The observed DDOS attack vector was able to predict the IP address of the upcoming validator and cause finality breakage because the IP address predictable. Thus the defense is to have a sufficient distribution of nodes such that DDOS is multiple factors more expensive and harder to predict.
This "who's turn is it to talk" (and not get slashed requires precise synchronization across nodes that do not have communication between them.
To accomplish this, a modified and inspired version of a token ring technology and TOTP authentication has been developed.
By each node having the same wallet, they naturally share a common secret (the sha256 digest of the wallet). By definition this secret is automatically shared between those that use the same wallet. Next, each validator needs to know how many twins it has out there in the world along with which # each validator is.
For example, there might be 10 nodes using the exact same keys (which is the wonderful side effect of allowing near 100% redundancy), thus, Laptop id #1 VPS #2 and so on
Important again that each node instance only use the ID once.
Another important operational aspect is that it is essential to shut all the validators down (in all node locations) before adding new validators or twins, and then spool them back up when ready.
Since node rotation is driven by time, time synchronization is essential. Of course ETH2 already relies on time sync and roughtime thus this issue is largely mitigated.
Similar to the math associated to the lottery, if there are three nodes with the exact same wallet, the sequence is:
1 2 3 1 3 2 2 1 3 2 3 1 3 1 2 3 2 1
Which of the 6 above options is determined based on the sha256 digest of the wallet (the secret).

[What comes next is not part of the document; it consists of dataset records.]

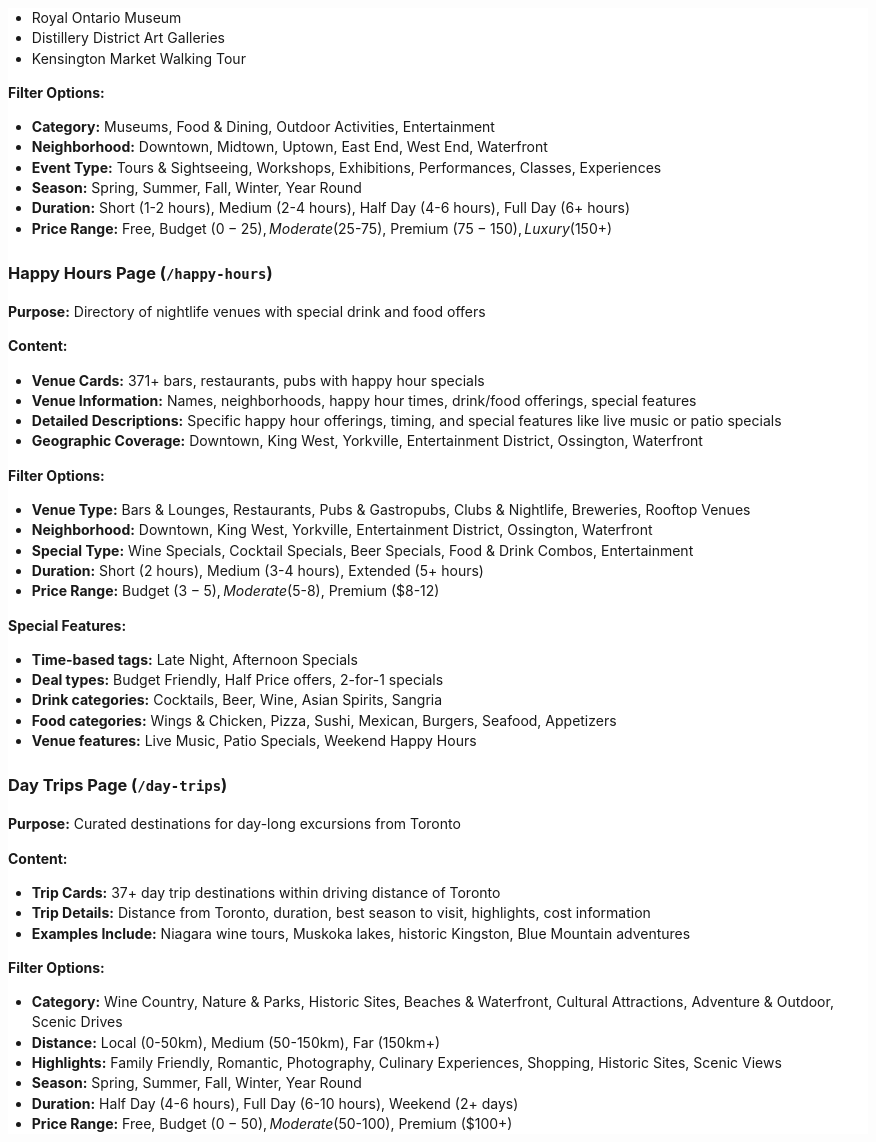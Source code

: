   - Royal Ontario Museum
  - Distillery District Art Galleries
  - Kensington Market Walking Tour

**Filter Options:**
- **Category:** Museums, Food & Dining, Outdoor Activities, Entertainment
- **Neighborhood:** Downtown, Midtown, Uptown, East End, West End, Waterfront
- **Event Type:** Tours & Sightseeing, Workshops, Exhibitions, Performances, Classes, Experiences
- **Season:** Spring, Summer, Fall, Winter, Year Round
- **Duration:** Short (1-2 hours), Medium (2-4 hours), Half Day (4-6 hours), Full Day (6+ hours)
- **Price Range:** Free, Budget ($0-25), Moderate ($25-75), Premium ($75-150), Luxury ($150+)

### **Happy Hours Page (`/happy-hours`)**
**Purpose:** Directory of nightlife venues with special drink and food offers

**Content:**
- **Venue Cards:** 371+ bars, restaurants, pubs with happy hour specials
- **Venue Information:** Names, neighborhoods, happy hour times, drink/food offerings, special features
- **Detailed Descriptions:** Specific happy hour offerings, timing, and special features like live music or patio specials
- **Geographic Coverage:** Downtown, King West, Yorkville, Entertainment District, Ossington, Waterfront

**Filter Options:**
- **Venue Type:** Bars & Lounges, Restaurants, Pubs & Gastropubs, Clubs & Nightlife, Breweries, Rooftop Venues
- **Neighborhood:** Downtown, King West, Yorkville, Entertainment District, Ossington, Waterfront
- **Special Type:** Wine Specials, Cocktail Specials, Beer Specials, Food & Drink Combos, Entertainment
- **Duration:** Short (2 hours), Medium (3-4 hours), Extended (5+ hours)
- **Price Range:** Budget ($3-5), Moderate ($5-8), Premium ($8-12)

**Special Features:**
- **Time-based tags:** Late Night, Afternoon Specials
- **Deal types:** Budget Friendly, Half Price offers, 2-for-1 specials
- **Drink categories:** Cocktails, Beer, Wine, Asian Spirits, Sangria
- **Food categories:** Wings & Chicken, Pizza, Sushi, Mexican, Burgers, Seafood, Appetizers
- **Venue features:** Live Music, Patio Specials, Weekend Happy Hours

### **Day Trips Page (`/day-trips`)**
**Purpose:** Curated destinations for day-long excursions from Toronto

**Content:**
- **Trip Cards:** 37+ day trip destinations within driving distance of Toronto
- **Trip Details:** Distance from Toronto, duration, best season to visit, highlights, cost information
- **Examples Include:** Niagara wine tours, Muskoka lakes, historic Kingston, Blue Mountain adventures

**Filter Options:**
- **Category:** Wine Country, Nature & Parks, Historic Sites, Beaches & Waterfront, Cultural Attractions, Adventure & Outdoor, Scenic Drives
- **Distance:** Local (0-50km), Medium (50-150km), Far (150km+)
- **Highlights:** Family Friendly, Romantic, Photography, Culinary Experiences, Shopping, Historic Sites, Scenic Views
- **Season:** Spring, Summer, Fall, Winter, Year Round
- **Duration:** Half Day (4-6 hours), Full Day (6-10 hours), Weekend (2+ days)
- **Price Range:** Free, Budget ($0-50), Moderate ($50-100), Premium ($100+)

From statistics, we have: 3 replicas - 6 possible sequences 4 replicas - 24 possible sequences 5 replicas - 120 possible sequences 6 replicas - 720 possible sequences
Now comes in the third attribute, the time duration between node rotation. One the validator has adjusted its time w roughtime , we can assume the nodes are all in sync with time (if not ETH2 wouldn't work anyway). Now we have a defense point in time (01 Jan 1970).
The default time between node rotation is 10 minutes (600 seconds). To ensure no propagation collisions, the final attribute of node collision gap is added (with a default of 3s). Thus it is recommended to have the validator drop all validator requests for the first and last Xs during its "turn to talk". Depending on how long the time between node rotation, one can predict the node loss of efficiency. (with 3s / 600s being 99.5% which should be acceptable given the benefits).
The above table with 3 nodes will clearly become exponentially larger the mode nodes you have. That said, the more nodes, the more robust the redundancy and harder it is to attack the "right" validator as predicting the sequence becomes a challenge, especially if the time between node rotation is tight (but you sacrifice node efficiency (which can be "tuned" with the gap timing) .
There is virtually no consequence for selecting too many node replicas when fewer exist however the opposite is not true as it would cause some slashing.
The above is currently a patch to the given architecture and should be integrated deeper into the protocol and not only at the client. Further, the underlying validator (not only the node) could also migrate around independent of the node, but that can be addressed in the future.